L’histoire des musées et de leurs collections pendant la Première Guerre mondiale est avant tout une histoire humaine. Elle met en scène des hommes pris entre leur devoir national et leur passion pour l’art. Français et Allemands se retrouvent dans une volonté commune de préserver le patrimoine en danger. Leurs actions restent néanmoins soumises à des enjeux politiques divergents qui en font des ennemis. 

 Côté allemand             

Côté allemand, un service appelé Kunstschutz (protection de l’art) se met en place en Belgique fin 1914 et dans les zones occupées en France à partir de 1916. Créé à l’instigation de Wilhelm von Bode et Paul Clemen, ce service est rattaché à l’armée. Les historiens d’arts dépêchés en France portent l’uniforme, ce sont les Kunstoffiziere (officiers de l’art), parmi lesquels se trouvent des conservateurs et des archéologues renommés.

► Wilhelm von Bode (1845-1929)

Historien d’art allemand, il fonde en 1904 le Kaiser-Friedrich-Museum de Berlin (aujourd’hui Bodemuseum) et prend la direction générale des collections d’art de l’État.

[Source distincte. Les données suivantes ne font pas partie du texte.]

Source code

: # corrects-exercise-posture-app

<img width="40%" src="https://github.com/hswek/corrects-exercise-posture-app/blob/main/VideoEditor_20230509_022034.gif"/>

Il a présidé la reconstruction des musées de Strasbourg détruits pendant la guerre de 1870. Instigateur du Kunstschutz, avec Paul Clemen, c’est lui qui en pilote les actions depuis Berlin.

Illustration: Wilhelm von Bode, vers 1914. Berlin, SMB-PK/ZA. 

► Hermann Burg (dates inconnues)

Historien d’art, il est l’un des Kunstofficiere, nommé expert artistique de la 2e armée, chargé des inspections d’étapes (Cambrai, Douai, Valenciennes) entre 1916 et 1918. Nommé conservateur en chef des musées de Valenciennes en 1917 par Theodor Demmler, il y accueille les collections des musées de Lille, Cambrai et des autres musées et collections privées du Nord occupé.

Illustration: Hermann Burg ? au bureau du conservateur du musée de Valenciennes, vers 1917. Valenciennes, musée des Beaux-Arts, fonds Bauchond

► Paul Clemen (1866-1947)

Professeur d’histoire de l’art à l’Université de Bonn et de Düsseldorf, il est nommé en 1893 conservateur du patrimoine de la Rhénanie. Co-instigateur du Kunstschutz avec Wilhelm von Bode, il publie après la guerre Kunstschutz im Kriege (1919) qui retrace notamment les différentes mesures de protection du patrimoine menées pendant le conflit par les armées allemandes et autrichiennes sur les fronts occidentaux et orientaux.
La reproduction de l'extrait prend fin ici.